▶ _Exercise_
Restate every line of the material below word for word, skipping the images.

─── Working data ───

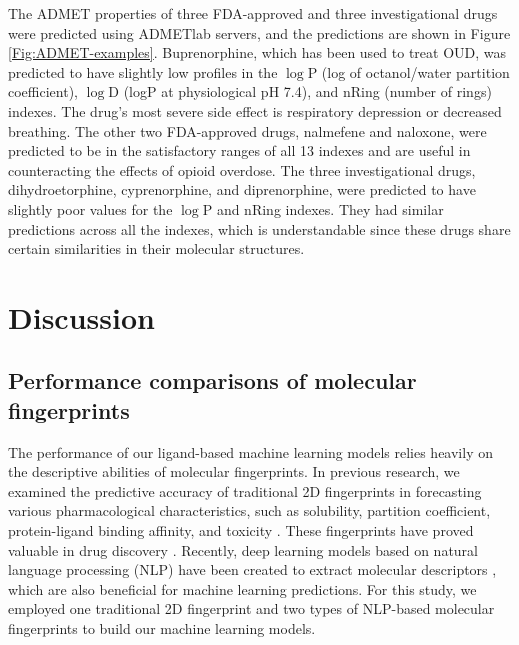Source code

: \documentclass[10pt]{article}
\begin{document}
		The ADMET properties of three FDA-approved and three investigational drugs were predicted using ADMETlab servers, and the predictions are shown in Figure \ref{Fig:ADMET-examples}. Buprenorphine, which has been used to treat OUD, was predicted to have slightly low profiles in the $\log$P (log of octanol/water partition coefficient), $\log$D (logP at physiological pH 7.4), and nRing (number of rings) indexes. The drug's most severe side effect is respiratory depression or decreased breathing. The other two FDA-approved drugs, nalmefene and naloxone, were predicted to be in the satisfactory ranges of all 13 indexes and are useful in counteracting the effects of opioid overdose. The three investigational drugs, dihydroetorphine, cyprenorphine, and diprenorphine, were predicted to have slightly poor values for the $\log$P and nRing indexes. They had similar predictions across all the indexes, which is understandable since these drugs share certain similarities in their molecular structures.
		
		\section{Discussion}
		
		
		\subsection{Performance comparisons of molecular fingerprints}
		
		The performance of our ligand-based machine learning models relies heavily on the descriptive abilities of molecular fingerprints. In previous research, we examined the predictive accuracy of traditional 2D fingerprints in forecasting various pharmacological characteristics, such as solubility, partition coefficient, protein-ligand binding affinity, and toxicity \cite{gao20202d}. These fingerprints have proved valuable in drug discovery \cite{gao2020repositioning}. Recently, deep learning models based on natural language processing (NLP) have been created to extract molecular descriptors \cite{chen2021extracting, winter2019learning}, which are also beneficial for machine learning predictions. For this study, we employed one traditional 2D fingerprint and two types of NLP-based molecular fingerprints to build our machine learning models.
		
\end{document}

───

▶ _Your solution_
Source code

: \documentclass[10pt]{article}
\begin{document}
		The ADMET properties of three FDA-approved and three investigational drugs were predicted using ADMETlab servers, and the predictions are shown in Figure \ref{Fig:ADMET-examples}. Buprenorphine, which has been used to treat OUD, was predicted to have slightly low profiles in the $\log$P (log of octanol/water partition coefficient), $\log$D (logP at physiological pH 7.4), and nRing (number of rings) indexes. The drug's most severe side effect is respiratory depression or decreased breathing. The other two FDA-approved drugs, nalmefene and naloxone, were predicted to be in the satisfactory ranges of all 13 indexes and are useful in counteracting the effects of opioid overdose. The three investigational drugs, dihydroetorphine, cyprenorphine, and diprenorphine, were predicted to have slightly poor values for the $\log$P and nRing indexes. They had similar predictions across all the indexes, which is understandable since these drugs share certain similarities in their molecular structures.
		
		\section{Discussion}
		
		
		\subsection{Performance comparisons of molecular fingerprints}
		
		The performance of our ligand-based machine learning models relies heavily on the descriptive abilities of molecular fingerprints. In previous research, we examined the predictive accuracy of traditional 2D fingerprints in forecasting various pharmacological characteristics, such as solubility, partition coefficient, protein-ligand binding affinity, and toxicity \cite{gao20202d}. These fingerprints have proved valuable in drug discovery \cite{gao2020repositioning}. Recently, deep learning models based on natural language processing (NLP) have been created to extract molecular descriptors \cite{chen2021extracting, winter2019learning}, which are also beneficial for machine learning predictions. For this study, we employed one traditional 2D fingerprint and two types of NLP-based molecular fingerprints to build our machine learning models.
		
\end{document}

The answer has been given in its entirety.